Exercise prompt →
Where the records below have a line with "required", that line is to be copied.
Data for the task START
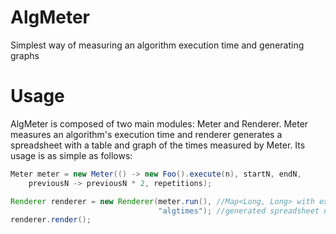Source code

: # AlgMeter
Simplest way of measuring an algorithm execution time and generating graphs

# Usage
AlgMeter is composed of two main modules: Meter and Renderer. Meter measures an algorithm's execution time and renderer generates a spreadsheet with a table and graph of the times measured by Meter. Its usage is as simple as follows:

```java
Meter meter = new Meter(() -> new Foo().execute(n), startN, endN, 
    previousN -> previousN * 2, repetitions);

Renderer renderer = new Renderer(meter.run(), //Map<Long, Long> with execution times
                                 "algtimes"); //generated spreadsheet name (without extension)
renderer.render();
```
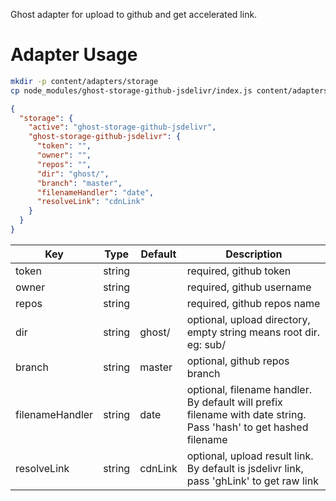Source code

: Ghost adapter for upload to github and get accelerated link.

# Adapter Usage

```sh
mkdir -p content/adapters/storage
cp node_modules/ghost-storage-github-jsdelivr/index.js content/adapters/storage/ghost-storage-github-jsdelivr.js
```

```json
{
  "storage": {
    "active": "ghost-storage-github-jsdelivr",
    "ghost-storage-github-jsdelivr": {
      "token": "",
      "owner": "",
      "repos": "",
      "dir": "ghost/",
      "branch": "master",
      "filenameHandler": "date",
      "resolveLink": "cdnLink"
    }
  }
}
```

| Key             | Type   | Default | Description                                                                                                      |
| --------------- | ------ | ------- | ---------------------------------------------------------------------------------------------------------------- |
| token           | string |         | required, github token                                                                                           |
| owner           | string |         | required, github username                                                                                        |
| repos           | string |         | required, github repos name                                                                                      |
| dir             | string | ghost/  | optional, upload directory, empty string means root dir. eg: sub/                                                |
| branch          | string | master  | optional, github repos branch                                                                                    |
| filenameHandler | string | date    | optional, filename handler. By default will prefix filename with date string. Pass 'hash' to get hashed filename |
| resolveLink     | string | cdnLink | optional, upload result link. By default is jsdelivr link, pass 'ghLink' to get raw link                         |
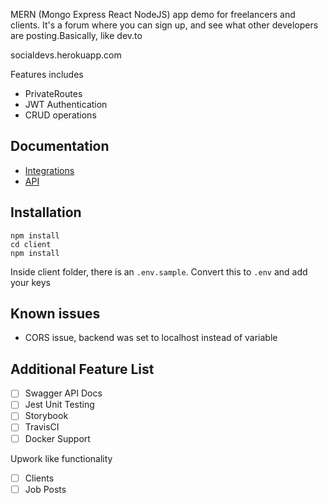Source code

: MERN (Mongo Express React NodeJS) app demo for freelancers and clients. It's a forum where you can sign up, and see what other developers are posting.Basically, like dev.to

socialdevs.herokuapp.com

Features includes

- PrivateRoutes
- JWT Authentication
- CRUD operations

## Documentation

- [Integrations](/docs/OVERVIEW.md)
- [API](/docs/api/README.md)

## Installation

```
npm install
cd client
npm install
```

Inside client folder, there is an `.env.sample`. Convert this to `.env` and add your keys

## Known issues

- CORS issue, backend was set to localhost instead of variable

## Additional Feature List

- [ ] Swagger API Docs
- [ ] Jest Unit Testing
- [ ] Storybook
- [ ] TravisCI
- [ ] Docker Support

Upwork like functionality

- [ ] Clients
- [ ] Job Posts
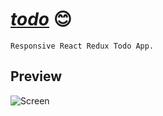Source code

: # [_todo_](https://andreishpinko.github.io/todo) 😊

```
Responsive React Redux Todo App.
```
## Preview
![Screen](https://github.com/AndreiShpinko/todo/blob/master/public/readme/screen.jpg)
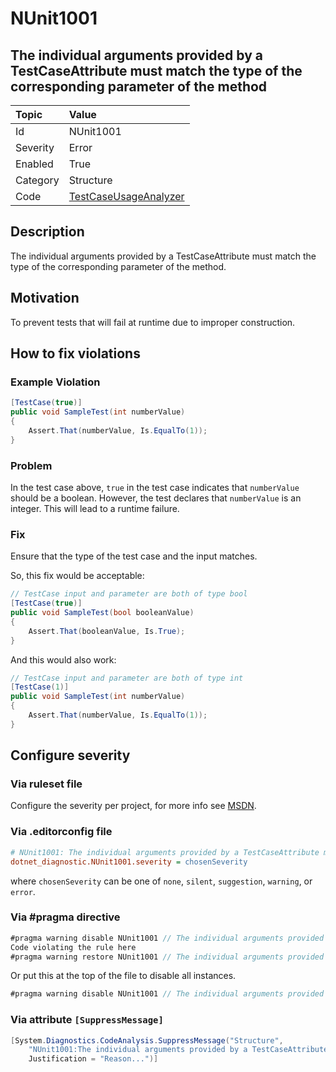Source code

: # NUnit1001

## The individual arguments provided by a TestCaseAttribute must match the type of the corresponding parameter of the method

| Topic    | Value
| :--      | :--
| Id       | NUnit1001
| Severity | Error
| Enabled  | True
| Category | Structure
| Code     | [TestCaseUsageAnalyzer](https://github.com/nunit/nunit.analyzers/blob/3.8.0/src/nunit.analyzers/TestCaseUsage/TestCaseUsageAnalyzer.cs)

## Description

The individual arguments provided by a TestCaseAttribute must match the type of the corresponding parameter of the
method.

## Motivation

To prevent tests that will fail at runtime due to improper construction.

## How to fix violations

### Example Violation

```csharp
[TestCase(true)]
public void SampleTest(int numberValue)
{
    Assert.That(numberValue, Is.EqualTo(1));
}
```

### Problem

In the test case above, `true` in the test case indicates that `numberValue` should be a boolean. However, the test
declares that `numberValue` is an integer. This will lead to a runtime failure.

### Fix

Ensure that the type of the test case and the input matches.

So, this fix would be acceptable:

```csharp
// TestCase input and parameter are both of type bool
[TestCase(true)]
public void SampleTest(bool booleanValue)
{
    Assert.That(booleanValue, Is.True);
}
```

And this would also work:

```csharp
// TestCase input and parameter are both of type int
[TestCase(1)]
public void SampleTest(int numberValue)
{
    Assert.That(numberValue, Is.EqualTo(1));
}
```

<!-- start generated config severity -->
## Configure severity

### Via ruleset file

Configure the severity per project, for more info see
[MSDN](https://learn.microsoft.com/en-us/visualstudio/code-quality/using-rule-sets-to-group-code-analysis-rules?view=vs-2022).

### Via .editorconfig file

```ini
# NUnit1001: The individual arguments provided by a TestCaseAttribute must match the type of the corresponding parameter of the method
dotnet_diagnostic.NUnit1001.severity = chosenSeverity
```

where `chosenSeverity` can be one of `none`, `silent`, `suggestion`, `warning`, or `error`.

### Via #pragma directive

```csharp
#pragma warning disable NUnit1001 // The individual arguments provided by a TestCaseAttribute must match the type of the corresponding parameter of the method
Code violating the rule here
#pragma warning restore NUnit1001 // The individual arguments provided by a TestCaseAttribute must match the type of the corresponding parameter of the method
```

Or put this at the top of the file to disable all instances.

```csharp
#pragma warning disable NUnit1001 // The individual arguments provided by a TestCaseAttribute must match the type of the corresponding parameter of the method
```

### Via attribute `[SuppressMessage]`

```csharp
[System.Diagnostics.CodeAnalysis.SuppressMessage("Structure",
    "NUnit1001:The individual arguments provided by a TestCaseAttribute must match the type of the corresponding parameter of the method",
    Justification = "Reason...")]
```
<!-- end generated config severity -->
Data for the task END
Task response →
| token           | string |         | required, github token                                                                                           |
| owner           | string |         | required, github username                                                                                        |
| repos           | string |         | required, github repos name                                                                                      |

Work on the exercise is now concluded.